Your objective — Would you transcribe the line that holds "不健全，前且向西一面是全封闭的。如果重庆一昆明、重庆" and all the lines below it, through the final one, exactly and with nothing else?

(Recorded data)
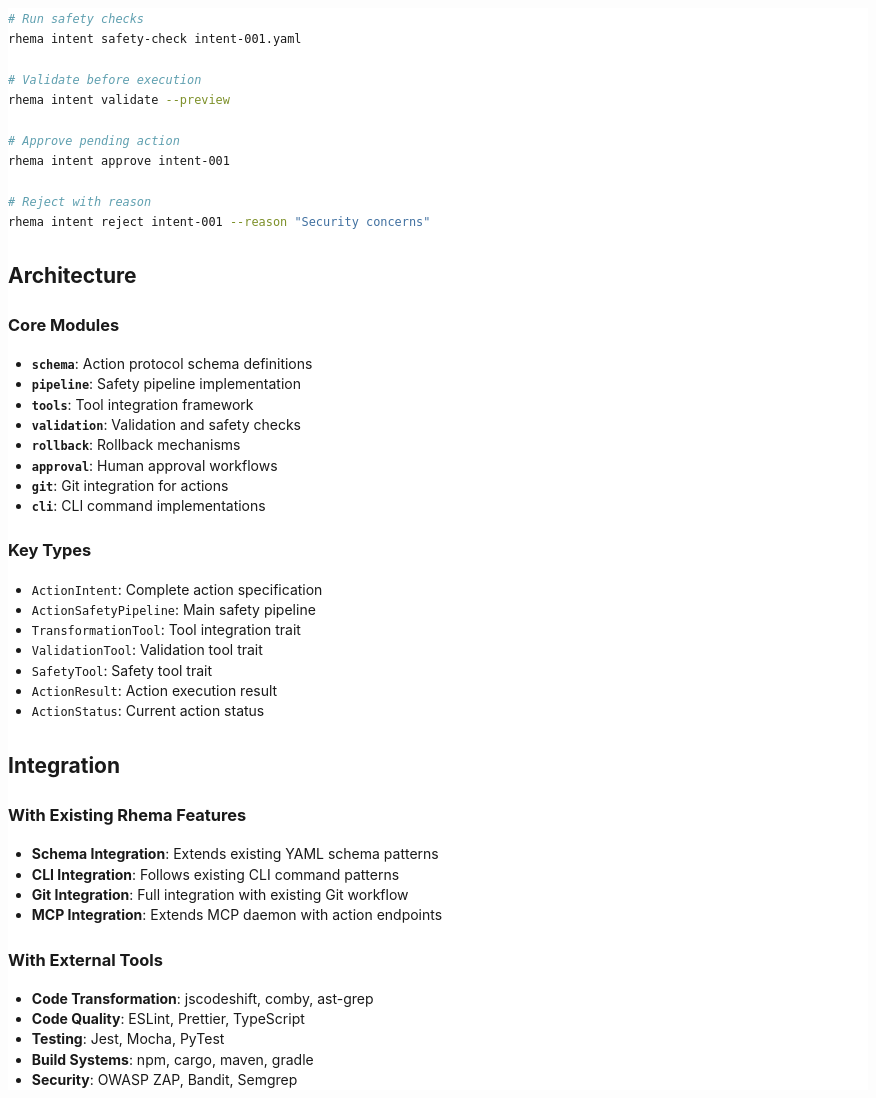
 ```bash
# Run safety checks
rhema intent safety-check intent-001.yaml

# Validate before execution
rhema intent validate --preview

# Approve pending action
rhema intent approve intent-001

# Reject with reason
rhema intent reject intent-001 --reason "Security concerns"
```

## Architecture

### Core Modules

- **`schema`**: Action protocol schema definitions
- **`pipeline`**: Safety pipeline implementation
- **`tools`**: Tool integration framework
- **`validation`**: Validation and safety checks
- **`rollback`**: Rollback mechanisms
- **`approval`**: Human approval workflows
- **`git`**: Git integration for actions
- **`cli`**: CLI command implementations

### Key Types

- `ActionIntent`: Complete action specification
- `ActionSafetyPipeline`: Main safety pipeline
- `TransformationTool`: Tool integration trait
- `ValidationTool`: Validation tool trait
- `SafetyTool`: Safety tool trait
- `ActionResult`: Action execution result
- `ActionStatus`: Current action status

## Integration

### With Existing Rhema Features

- **Schema Integration**: Extends existing YAML schema patterns
- **CLI Integration**: Follows existing CLI command patterns
- **Git Integration**: Full integration with existing Git workflow
- **MCP Integration**: Extends MCP daemon with action endpoints

### With External Tools

- **Code Transformation**: jscodeshift, comby, ast-grep
- **Code Quality**: ESLint, Prettier, TypeScript
- **Testing**: Jest, Mocha, PyTest
- **Build Systems**: npm, cargo, maven, gradle
- **Security**: OWASP ZAP, Bandit, Semgrep
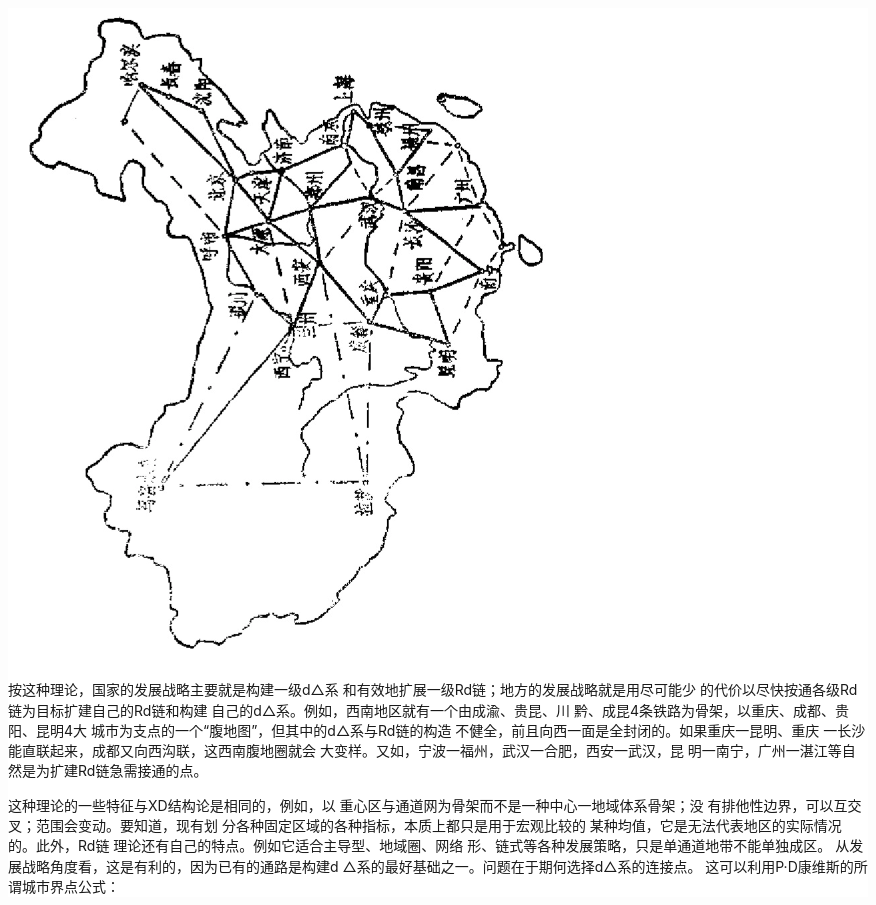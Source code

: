 ![图5.3 中国的一级d△系与Rd链扩展战略](images/p5.3.png)

  按这种理论，国家的发展战略主要就是构建一级d△系
和有效地扩展一级Rd链；地方的发展战略就是用尽可能少
的代价以尽快按通各级Rd链为目标扩建自己的Rd链和构建
自己的d△系。例如，西南地区就有一个由成渝、贵昆、川
黔、成昆4条铁路为骨架，以重庆、成都、贵阳、昆明4大
城市为支点的一个“腹地图”，但其中的d△系与Rd链的构造
不健全，前且向西一面是全封闭的。如果重庆一昆明、重庆
一长沙能直联起来，成都又向西沟联，这西南腹地圈就会
大变样。又如，宁波一福州，武汉一合肥，西安一武汉，昆
明一南宁，广州一湛江等自然是为扩建Rd链急需接通的点。

  这种理论的一些特征与XD结构论是相同的，例如，以
重心区与通道网为骨架而不是一种中心一地域体系骨架；没
有排他性边界，可以互交叉；范围会变动。要知道，现有划
分各种固定区域的各种指标，本质上都只是用于宏观比较的
某种均值，它是无法代表地区的实际情况的。此外，Rd链
理论还有自己的特点。例如它适合主导型、地域圈、网络
形、链式等各种发展策略，只是单通道地带不能单独成区。
从发展战略角度看，这是有利的，因为已有的通路是构建d
△系的最好基础之一。问题在于期何选择d△系的连接点。
这可以利用P·D康维斯的所谓城市界点公式：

Answer space —
不健全，前且向西一面是全封闭的。如果重庆一昆明、重庆
一长沙能直联起来，成都又向西沟联，这西南腹地圈就会
大变样。又如，宁波一福州，武汉一合肥，西安一武汉，昆
明一南宁，广州一湛江等自然是为扩建Rd链急需接通的点。

  这种理论的一些特征与XD结构论是相同的，例如，以
重心区与通道网为骨架而不是一种中心一地域体系骨架；没
有排他性边界，可以互交叉；范围会变动。要知道，现有划
分各种固定区域的各种指标，本质上都只是用于宏观比较的
某种均值，它是无法代表地区的实际情况的。此外，Rd链
理论还有自己的特点。例如它适合主导型、地域圈、网络
形、链式等各种发展策略，只是单通道地带不能单独成区。
从发展战略角度看，这是有利的，因为已有的通路是构建d
△系的最好基础之一。问题在于期何选择d△系的连接点。
这可以利用P·D康维斯的所谓城市界点公式：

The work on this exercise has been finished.